I configured the Aironet with two SSID's on different VLANS. The employee VLAN was the "native" VLAN in Aironet speak. The Guest VLAN was the secondary VLAN.
When connecting to the Guest VLAN, we were getting IP addresses from the first VLAN. It seemed the DHCP server was not able to distinguish between requests from the different VLANS.
Because DHCP is broadcast based, the router naturally segments our broadcast domains as it should so the broadcasts don't reach the other networks. This is typically subverted by adding the "ip helper-address x.x.x.x" on sub interfaces that are not on the same network as the DHCP server. This essentially turns the router into a DHCP relay agent. I have implemented this a 100 times and was stumped as to why this wasn't working.
Looking at the packet captures, I noticed that the initial DHCPDISCOVER packet that the client sends was showing up in multiples of two, but they were slightly different. One of the packets had the source address of the router's sub interface and the destination of the DHCP server, the other packet was a true broadcast packet to the whole subnet. The Problem was that the regular broadcast packet was the one the server was responding to and thus, getting the IP from the employee VLAN every single time, regardless of the VLAN the client was on.
The culprit was that there was a monitor port setup on the HP Procurve switch that was monitoring all the traffic on the port that the router was plugged into and replicating it to the port the DHCP server was plugged into. That's why I was seeing both packets in the capture. As soon as I turned this off, I didn't get the wrong IP on the guest network.... I was getting NO IPS.... the plot thickens....

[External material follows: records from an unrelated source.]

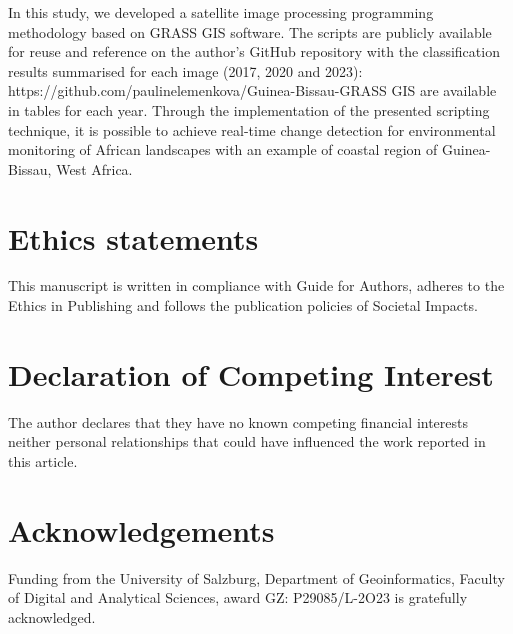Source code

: \documentclass[final,5p,times,twocolumn]{elsarticle}
\begin{document}
In this study, we developed a satellite image processing programming methodology based on GRASS GIS software. The scripts are publicly available for reuse and reference on the author's GitHub repository with the classification results summarised for each image (2017, 2020 and 2023): https://github.com/paulinelemenkova/Guinea-Bissau-GRASS GIS are available in tables for each year. Through the implementation of the presented scripting technique, it is possible to achieve real-time change detection for environmental monitoring of African landscapes with an example of coastal region of Guinea-Bissau, West Africa.

\section{Ethics statements}

This manuscript is written in compliance with Guide for Authors, adheres to the Ethics in Publishing and follows the publication policies of Societal Impacts.

\section{Declaration of Competing Interest}

The author declares that they have no known competing financial interests neither personal relationships that could have influenced the work reported in this article.

\section{Acknowledgements}
Funding from the University of Salzburg, Department of Geoinformatics, Faculty of Digital and Analytical Sciences, award GZ: P29085/L-2O23 is gratefully acknowledged.

\appendix

 


\end{document}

While troubleshooting the first issue I setup a DHCP server on the router itself, trying to isolate the issue. I ended up removing the DHCP configuration but in a mistake, I typed the command "no service dhcp." This was the problem. "service dhcp" is also related to the DHCP relay agent functionality on the router. You can read about this command here http://www.cisco.com/en/US/docs/ios/ipaddr/command/reference/iad_dhc3.html#wp1030434
Typing "service dhcp" immediately fixed the issue. The reason I knew there was a problem with the router was because the DHCPDISCOVER packets were hitting the server but the server was ignoring them. The reason was because the router wasn't changing the source IP to the sub interface of the router so the DHCP server didn't know what IP to give it.